The CAG report said the financial impact on LF and SUC due to understatement of gross revenue stood at Rs. 1,507.25 crore for Reliance Communications, Rs. 1,357.68 crore for Tata Teleservices, Rs. 1,066.95 crore for Airtel, Rs. 749.85 crore for Vodafone, Rs. 423.26 crore for Idea and Rs. 107.61 crore for Aircel.
The interest calculated on these amounted to Rs. 2221.29 crore for Reliance, Rs. 1857.71 crore for Tata Teleservices, Rs. 1584.94 crore for Airtel, Rs. 915.54 crore for Vodafone, Rs. 541.63 crore for Idea and Rs. 155.22 crore for Aircel.
On the other hand, the two industry bodies representing telecom operators in a joint statement said that matters relating to interpretation of ‘Gross Revenue/Adjusted Gross Revenue’ of telecom companies for the purpose of calculation of licence fees are under litigation in various judicial forums including the TDSAT, High Courts and the Supreme Court.

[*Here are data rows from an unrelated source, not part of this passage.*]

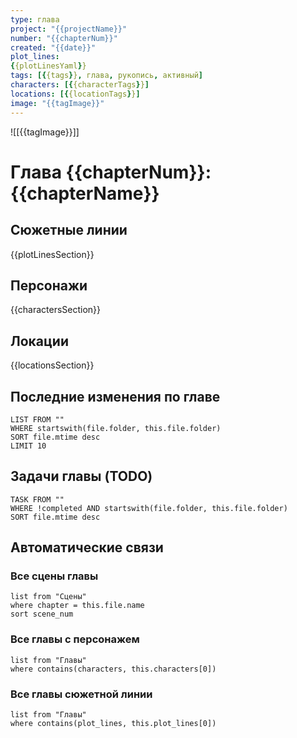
 ```yaml
---
type: глава
project: "{{projectName}}"
number: "{{chapterNum}}"
created: "{{date}}"
plot_lines:
{{plotLinesYaml}}
tags: [{{tags}}, глава, рукопись, активный]
characters: [{{characterTags}}]
locations: [{{locationTags}}]
image: "{{tagImage}}"
---
```


![[{{tagImage}}]]

# Глава {{chapterNum}}: {{chapterName}}

## Сюжетные линии
{{plotLinesSection}}

## Персонажи
{{charactersSection}}

## Локации
{{locationsSection}}

## Последние изменения по главе
```dataview
LIST FROM ""
WHERE startswith(file.folder, this.file.folder)
SORT file.mtime desc
LIMIT 10
```

## Задачи главы (TODO)
```dataview
TASK FROM ""
WHERE !completed AND startswith(file.folder, this.file.folder)
SORT file.mtime desc
```

## Автоматические связи

### Все сцены главы
```dataview
list from "Сцены"
where chapter = this.file.name
sort scene_num
```

### Все главы с персонажем
```dataview
list from "Главы"
where contains(characters, this.characters[0])
```

### Все главы сюжетной линии
```dataview
list from "Главы"
where contains(plot_lines, this.plot_lines[0])
```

“The issues pointed out by the CAG pertain to those disputes, which have either been settled or stayed by various Courts. We would like to reiterate that our member-companies follow the highest standards of corporate governance and have always been in compliance with all regulations,” they added.
The telecom operators had earlier opposed auditing of their books by the CAG. However, a Supreme Court ruling in favour of the auditor in 2014 forced the companies to share the information.
The report observed non-compliance with the licence conditions by netting off of discounts/waivers granted to post-paid subscribers, and under-reporting of revenue from infrastructure sharing with other telecom operators, among others.